ESSAY:lesen

Das wir wieder Weihnachten feiern werden ist in unserem Kulturkreis sicher, auch wenn jedes Jahr über die Hektik in den Einkaufszentren und den Trubel in den Innenstädten geklagt wird. Der Advent ist zu einem Event geworden. Mit  Bussen werden die Menschen aus den Regionen Friaul und Slowenien zum Christkindlmarkt in die Draustadt gefahren. Rund um die Stadtpfarrkirche wandern die Gäste staunend und plaudernd von einem Verkaufsstand zum Nächsten. Hier finden sie Glaskugeln, Nackenrollen, Holzspielzeug, ungarische Spezialitäten, Käse aus der Schweiz und Speck aus Südtirol. Hauspatschen und Schals, sowie kandierte Früchte und vieles mehr. Der Name „Christkindlmarkt“ verweist noch auf die Geburt Christus, des Erlösers hin. Vielerorts werden die Märkte als Advent- oder Weihnachtsmärkte bezeichnet.
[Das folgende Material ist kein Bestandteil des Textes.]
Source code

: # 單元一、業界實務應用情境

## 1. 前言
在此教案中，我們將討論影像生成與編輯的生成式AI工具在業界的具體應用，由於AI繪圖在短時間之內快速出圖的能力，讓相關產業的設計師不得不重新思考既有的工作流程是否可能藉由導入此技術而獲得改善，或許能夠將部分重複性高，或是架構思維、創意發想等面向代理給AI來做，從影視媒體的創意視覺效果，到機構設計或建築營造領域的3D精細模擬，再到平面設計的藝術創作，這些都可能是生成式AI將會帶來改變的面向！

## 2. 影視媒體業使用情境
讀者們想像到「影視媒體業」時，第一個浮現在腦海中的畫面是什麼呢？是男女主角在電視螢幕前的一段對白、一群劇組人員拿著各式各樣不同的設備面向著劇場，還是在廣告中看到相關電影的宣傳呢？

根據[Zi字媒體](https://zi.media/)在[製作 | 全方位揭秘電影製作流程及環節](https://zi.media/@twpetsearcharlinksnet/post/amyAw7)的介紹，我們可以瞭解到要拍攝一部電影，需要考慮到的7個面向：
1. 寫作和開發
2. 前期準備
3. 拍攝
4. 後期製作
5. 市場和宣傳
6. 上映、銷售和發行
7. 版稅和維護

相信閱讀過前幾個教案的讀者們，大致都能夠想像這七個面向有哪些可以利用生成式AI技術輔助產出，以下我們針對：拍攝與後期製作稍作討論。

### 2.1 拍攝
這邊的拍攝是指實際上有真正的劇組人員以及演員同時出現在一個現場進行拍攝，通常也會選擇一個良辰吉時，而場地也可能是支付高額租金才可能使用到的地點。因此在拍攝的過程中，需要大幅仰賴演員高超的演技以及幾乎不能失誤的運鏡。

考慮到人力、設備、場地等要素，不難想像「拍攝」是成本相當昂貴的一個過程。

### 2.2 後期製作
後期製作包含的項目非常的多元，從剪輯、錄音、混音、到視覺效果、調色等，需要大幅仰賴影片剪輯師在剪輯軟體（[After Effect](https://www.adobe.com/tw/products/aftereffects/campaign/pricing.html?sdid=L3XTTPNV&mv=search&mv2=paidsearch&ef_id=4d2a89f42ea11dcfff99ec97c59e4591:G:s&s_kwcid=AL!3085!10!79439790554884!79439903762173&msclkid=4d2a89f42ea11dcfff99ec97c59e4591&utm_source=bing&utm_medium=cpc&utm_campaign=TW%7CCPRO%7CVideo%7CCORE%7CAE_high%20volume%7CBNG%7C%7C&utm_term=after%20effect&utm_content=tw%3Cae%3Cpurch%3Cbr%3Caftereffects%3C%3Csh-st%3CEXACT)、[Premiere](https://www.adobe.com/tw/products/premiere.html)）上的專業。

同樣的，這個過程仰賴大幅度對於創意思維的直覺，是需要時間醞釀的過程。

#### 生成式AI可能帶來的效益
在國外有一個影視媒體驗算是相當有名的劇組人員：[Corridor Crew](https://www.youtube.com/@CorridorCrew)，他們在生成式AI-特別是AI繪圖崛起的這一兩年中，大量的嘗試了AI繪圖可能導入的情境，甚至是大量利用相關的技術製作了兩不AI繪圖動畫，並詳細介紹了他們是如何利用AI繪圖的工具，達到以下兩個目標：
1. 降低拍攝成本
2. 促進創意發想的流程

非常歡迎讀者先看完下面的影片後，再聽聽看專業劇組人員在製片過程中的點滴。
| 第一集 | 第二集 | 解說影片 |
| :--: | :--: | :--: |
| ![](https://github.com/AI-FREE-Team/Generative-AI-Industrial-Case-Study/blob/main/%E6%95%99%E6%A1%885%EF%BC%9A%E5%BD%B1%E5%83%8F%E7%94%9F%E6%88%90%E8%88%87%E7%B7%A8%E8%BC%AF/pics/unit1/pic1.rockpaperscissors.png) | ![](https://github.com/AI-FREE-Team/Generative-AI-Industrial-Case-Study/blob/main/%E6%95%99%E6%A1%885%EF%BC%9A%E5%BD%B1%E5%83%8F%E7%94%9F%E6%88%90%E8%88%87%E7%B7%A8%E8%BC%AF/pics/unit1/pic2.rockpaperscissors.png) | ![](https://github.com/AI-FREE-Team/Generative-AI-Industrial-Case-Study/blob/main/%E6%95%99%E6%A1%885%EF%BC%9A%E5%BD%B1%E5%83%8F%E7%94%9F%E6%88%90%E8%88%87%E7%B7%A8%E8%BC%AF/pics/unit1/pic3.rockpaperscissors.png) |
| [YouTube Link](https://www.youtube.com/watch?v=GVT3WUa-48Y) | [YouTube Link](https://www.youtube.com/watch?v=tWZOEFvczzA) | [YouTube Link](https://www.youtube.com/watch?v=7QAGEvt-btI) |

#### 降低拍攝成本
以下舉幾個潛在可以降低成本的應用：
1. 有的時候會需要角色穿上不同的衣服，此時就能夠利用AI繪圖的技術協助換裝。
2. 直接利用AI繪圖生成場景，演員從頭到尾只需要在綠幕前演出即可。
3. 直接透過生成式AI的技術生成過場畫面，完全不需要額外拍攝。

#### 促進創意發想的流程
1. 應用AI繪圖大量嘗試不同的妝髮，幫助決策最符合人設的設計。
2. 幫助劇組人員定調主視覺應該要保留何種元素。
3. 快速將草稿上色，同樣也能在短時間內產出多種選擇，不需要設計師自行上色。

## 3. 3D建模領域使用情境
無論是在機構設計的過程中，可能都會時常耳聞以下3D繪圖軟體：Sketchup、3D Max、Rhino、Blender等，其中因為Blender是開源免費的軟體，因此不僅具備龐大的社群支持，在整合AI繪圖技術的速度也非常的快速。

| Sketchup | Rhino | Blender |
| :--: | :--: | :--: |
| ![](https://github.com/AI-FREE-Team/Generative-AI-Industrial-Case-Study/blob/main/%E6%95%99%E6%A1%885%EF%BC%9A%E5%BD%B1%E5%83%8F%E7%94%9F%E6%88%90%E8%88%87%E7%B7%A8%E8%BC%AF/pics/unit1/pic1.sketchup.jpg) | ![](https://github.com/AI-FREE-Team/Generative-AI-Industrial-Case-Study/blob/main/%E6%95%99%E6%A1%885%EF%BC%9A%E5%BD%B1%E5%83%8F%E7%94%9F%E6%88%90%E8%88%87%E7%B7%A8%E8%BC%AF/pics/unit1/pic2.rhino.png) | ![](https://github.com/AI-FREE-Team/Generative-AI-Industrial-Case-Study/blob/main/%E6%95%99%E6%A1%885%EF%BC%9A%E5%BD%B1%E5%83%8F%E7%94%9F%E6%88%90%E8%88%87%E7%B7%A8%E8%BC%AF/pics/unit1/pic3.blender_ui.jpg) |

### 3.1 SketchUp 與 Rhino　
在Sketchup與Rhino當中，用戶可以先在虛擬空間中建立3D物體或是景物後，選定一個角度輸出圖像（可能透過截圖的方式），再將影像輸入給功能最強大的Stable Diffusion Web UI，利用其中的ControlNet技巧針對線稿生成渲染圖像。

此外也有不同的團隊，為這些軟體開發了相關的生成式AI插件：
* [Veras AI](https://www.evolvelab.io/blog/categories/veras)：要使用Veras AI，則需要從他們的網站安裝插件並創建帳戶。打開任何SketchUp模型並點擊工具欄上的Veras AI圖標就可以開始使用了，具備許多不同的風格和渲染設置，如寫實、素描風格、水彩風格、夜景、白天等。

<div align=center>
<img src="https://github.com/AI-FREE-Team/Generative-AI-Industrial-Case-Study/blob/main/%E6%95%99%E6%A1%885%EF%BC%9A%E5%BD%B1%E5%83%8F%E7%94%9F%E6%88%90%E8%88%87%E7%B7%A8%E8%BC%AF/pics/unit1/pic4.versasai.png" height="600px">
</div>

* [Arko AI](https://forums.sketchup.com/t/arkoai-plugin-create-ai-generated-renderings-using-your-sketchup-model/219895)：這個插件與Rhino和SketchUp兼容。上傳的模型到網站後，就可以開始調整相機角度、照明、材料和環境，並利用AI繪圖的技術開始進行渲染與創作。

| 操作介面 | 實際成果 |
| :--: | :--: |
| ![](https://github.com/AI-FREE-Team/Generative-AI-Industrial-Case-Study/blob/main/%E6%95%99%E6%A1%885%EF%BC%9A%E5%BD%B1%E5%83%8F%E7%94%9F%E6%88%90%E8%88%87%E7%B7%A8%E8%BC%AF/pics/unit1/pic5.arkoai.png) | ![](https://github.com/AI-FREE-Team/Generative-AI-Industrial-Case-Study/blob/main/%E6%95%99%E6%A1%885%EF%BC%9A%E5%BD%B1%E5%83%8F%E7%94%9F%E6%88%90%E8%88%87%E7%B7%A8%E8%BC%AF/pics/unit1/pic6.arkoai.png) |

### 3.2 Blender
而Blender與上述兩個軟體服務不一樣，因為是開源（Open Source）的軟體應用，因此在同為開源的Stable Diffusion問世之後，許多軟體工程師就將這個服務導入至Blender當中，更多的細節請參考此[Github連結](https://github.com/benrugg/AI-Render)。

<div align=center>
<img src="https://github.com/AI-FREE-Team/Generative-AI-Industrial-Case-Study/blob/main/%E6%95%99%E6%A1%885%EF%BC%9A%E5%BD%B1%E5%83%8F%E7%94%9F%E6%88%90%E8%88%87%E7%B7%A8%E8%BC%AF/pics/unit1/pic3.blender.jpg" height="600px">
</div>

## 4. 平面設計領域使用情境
Nicht zu kurz kommt die Klage, dass heute das Materielle, das Schenken, im Vordergrund steht und nicht die innere Zuwendung. Vergeblich bemüht man sich die Stille zu finden, sich auf die Geburt des Erlösers vorzubereiten. Die Klagen über die Auswüchse der Weihnachtszeit, den Konsum sind nicht  neu, schon in Erzählungen und Briefen aus dem achtzehnten Jahrhundert wird darüber geklagt. In den sechziger Jahren des vorigen Jahrhunderts habe ich einmal kritisch auf die Vorweihnachtszeit geblickt und in der „Volkszeitung“ einen Essay verfasst.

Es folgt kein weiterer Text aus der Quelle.